The Joy (Yes, Joy) of Spreadsheets

krob-picLast Thursday, I took my annual trip to DC for my day job and spent the day at the office. I always enjoy seeing my coworkers but am equally happy to come back to my solo workstation in my home. While there, I was surrounded by people and focused on numbers — not the norm for me. The people part is exhausting. The numbers part, well, that I can deal with. My day job is in accounting.

Despite having a deep love of words as a child, I was discouraged as a kid to study something as impractical as English. So what did I do? I decided to go in the opposite direction and embarked on a degree in finance, which led to a job in accounting, a Masters in Accountancy (for something to do in the evenings), and sitting for the CPA exam. Not a well thought out plan on any level. And now, after twenty plus years in both public and private accounting, my license isn’t even current. I don’t work in the field, and I can’t imagine ever working in it again. I’m in full agreement with Kelly Ford when she speaks about going back to her former career, “I’d rather bag groceries.”

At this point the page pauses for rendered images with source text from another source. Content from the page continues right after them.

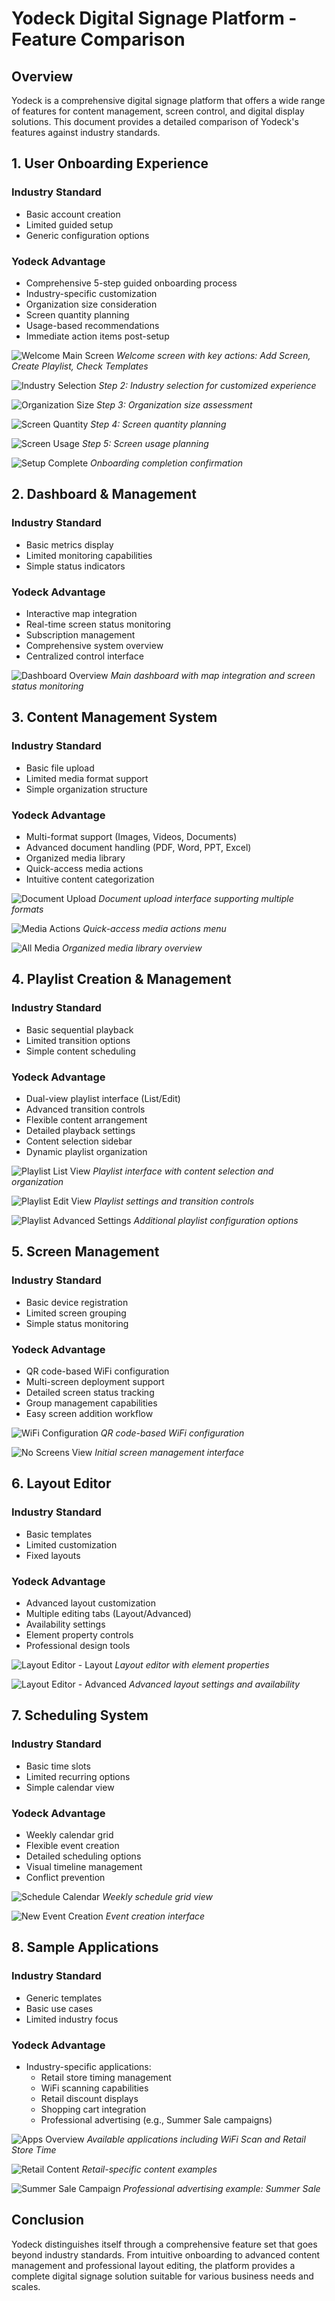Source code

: # Yodeck Digital Signage Platform - Feature Comparison

## Overview
Yodeck is a comprehensive digital signage platform that offers a wide range of features for content management, screen control, and digital display solutions. This document provides a detailed comparison of Yodeck's features against industry standards.

## 1. User Onboarding Experience
### Industry Standard
- Basic account creation
- Limited guided setup
- Generic configuration options

### Yodeck Advantage
- Comprehensive 5-step guided onboarding process
- Industry-specific customization
- Organization size consideration
- Screen quantity planning
- Usage-based recommendations
- Immediate action items post-setup

![Welcome Main Screen](/Users/noumanjavaid_1/yodek-v-screns/caabf521-1979-4acd-bda5-5bb43896e550/Image-6.png)
*Welcome screen with key actions: Add Screen, Create Playlist, Check Templates*

![Industry Selection](/Users/noumanjavaid_1/yodek-v-screns/caabf521-1979-4acd-bda5-5bb43896e550/Image.png)
*Step 2: Industry selection for customized experience*

![Organization Size](/Users/noumanjavaid_1/yodek-v-screns/caabf521-1979-4acd-bda5-5bb43896e550/Image-10.png)
*Step 3: Organization size assessment*

![Screen Quantity](/Users/noumanjavaid_1/yodek-v-screns/caabf521-1979-4acd-bda5-5bb43896e550/Image-9.png)
*Step 4: Screen quantity planning*

![Screen Usage](/Users/noumanjavaid_1/yodek-v-screns/caabf521-1979-4acd-bda5-5bb43896e550/Image-8.png)
*Step 5: Screen usage planning*

![Setup Complete](/Users/noumanjavaid_1/yodek-v-screns/caabf521-1979-4acd-bda5-5bb43896e550/Image-7.png)
*Onboarding completion confirmation*

## 2. Dashboard & Management
### Industry Standard
- Basic metrics display
- Limited monitoring capabilities
- Simple status indicators

### Yodeck Advantage
- Interactive map integration
- Real-time screen status monitoring
- Subscription management
- Comprehensive system overview
- Centralized control interface

![Dashboard Overview](/Users/noumanjavaid_1/yodek-v-screns/caabf521-1979-4acd-bda5-5bb43896e550/Image-11.png)
*Main dashboard with map integration and screen status monitoring*

## 3. Content Management System
### Industry Standard
- Basic file upload
- Limited media format support
- Simple organization structure

### Yodeck Advantage
- Multi-format support (Images, Videos, Documents)
- Advanced document handling (PDF, Word, PPT, Excel)
- Organized media library
- Quick-access media actions
- Intuitive content categorization

![Document Upload](/Users/noumanjavaid_1/yodek-v-screns/caabf521-1979-4acd-bda5-5bb43896e550/Image-18.png)
*Document upload interface supporting multiple formats*

![Media Actions](/Users/noumanjavaid_1/yodek-v-screns/caabf521-1979-4acd-bda5-5bb43896e550/Image-19.png)
*Quick-access media actions menu*

![All Media](/Users/noumanjavaid_1/yodek-v-screns/caabf521-1979-4acd-bda5-5bb43896e550/Image-21.png)
*Organized media library overview*

## 4. Playlist Creation & Management
### Industry Standard
- Basic sequential playback
- Limited transition options
- Simple content scheduling

### Yodeck Advantage
- Dual-view playlist interface (List/Edit)
- Advanced transition controls
- Flexible content arrangement
- Detailed playback settings
- Content selection sidebar
- Dynamic playlist organization

![Playlist List View](/Users/noumanjavaid_1/yodek-v-screns/caabf521-1979-4acd-bda5-5bb43896e550/Image-4.png)
*Playlist interface with content selection and organization*

![Playlist Edit View](/Users/noumanjavaid_1/yodek-v-screns/caabf521-1979-4acd-bda5-5bb43896e550/Image-5.png)
*Playlist settings and transition controls*

![Playlist Advanced Settings](/Users/noumanjavaid_1/yodek-v-screns/caabf521-1979-4acd-bda5-5bb43896e550/Image-3.png)
*Additional playlist configuration options*

## 5. Screen Management
### Industry Standard
- Basic device registration
- Limited screen grouping
- Simple status monitoring

### Yodeck Advantage
- QR code-based WiFi configuration
- Multi-screen deployment support
- Detailed screen status tracking
- Group management capabilities
- Easy screen addition workflow

![WiFi Configuration](/Users/noumanjavaid_1/yodek-v-screns/caabf521-1979-4acd-bda5-5bb43896e550/Image-1.png)
*QR code-based WiFi configuration*

![No Screens View](/Users/noumanjavaid_1/yodek-v-screns/caabf521-1979-4acd-bda5-5bb43896e550/Image-12.png)
*Initial screen management interface*

## 6. Layout Editor
### Industry Standard
- Basic templates
- Limited customization
- Fixed layouts

### Yodeck Advantage
- Advanced layout customization
- Multiple editing tabs (Layout/Advanced)
- Availability settings
- Element property controls
- Professional design tools

![Layout Editor - Layout](/Users/noumanjavaid_1/yodek-v-screns/caabf521-1979-4acd-bda5-5bb43896e550/Image-16.png)
*Layout editor with element properties*

![Layout Editor - Advanced](/Users/noumanjavaid_1/yodek-v-screns/caabf521-1979-4acd-bda5-5bb43896e550/Image-15.png)
*Advanced layout settings and availability*

## 7. Scheduling System
### Industry Standard
- Basic time slots
- Limited recurring options
- Simple calendar view

### Yodeck Advantage
- Weekly calendar grid
- Flexible event creation
- Detailed scheduling options
- Visual timeline management
- Conflict prevention

![Schedule Calendar](/Users/noumanjavaid_1/yodek-v-screns/caabf521-1979-4acd-bda5-5bb43896e550/Image-14.png)
*Weekly schedule grid view*

![New Event Creation](/Users/noumanjavaid_1/yodek-v-screns/caabf521-1979-4acd-bda5-5bb43896e550/Image-13.png)
*Event creation interface*

## 8. Sample Applications
### Industry Standard
- Generic templates
- Basic use cases
- Limited industry focus

### Yodeck Advantage
- Industry-specific applications:
  - Retail store timing management
  - WiFi scanning capabilities
  - Retail discount displays
  - Shopping cart integration
  - Professional advertising (e.g., Summer Sale campaigns)

![Apps Overview](/Users/noumanjavaid_1/yodek-v-screns/caabf521-1979-4acd-bda5-5bb43896e550/Image-17.png)
*Available applications including WiFi Scan and Retail Store Time*

![Retail Content](/Users/noumanjavaid_1/yodek-v-screns/caabf521-1979-4acd-bda5-5bb43896e550/Image-20.png)
*Retail-specific content examples*

![Summer Sale Campaign](/Users/noumanjavaid_1/yodek-v-screns/caabf521-1979-4acd-bda5-5bb43896e550/Image-2.png)
*Professional advertising example: Summer Sale*

## Conclusion
Yodeck distinguishes itself through a comprehensive feature set that goes beyond industry standards. From intuitive onboarding to advanced content management and professional layout editing, the platform provides a complete digital signage solution suitable for various business needs and scales.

Some things get ingrained into our beings, whether we like it or not. Because of my history in accounting, my go-to program for to-do lists, open items, research points, or any number of things needing tracking for my novel is an Excel spreadsheet.

Lest you think I’m totally nuts, I will tell you that I do type my novel in Scrivener and blog posts in Word. Imagine my delight when I learned that you could attach an Excel document inside Scrivener! I could use Excel! Within my Scrivener document! It is the perfect convergence of my two worlds.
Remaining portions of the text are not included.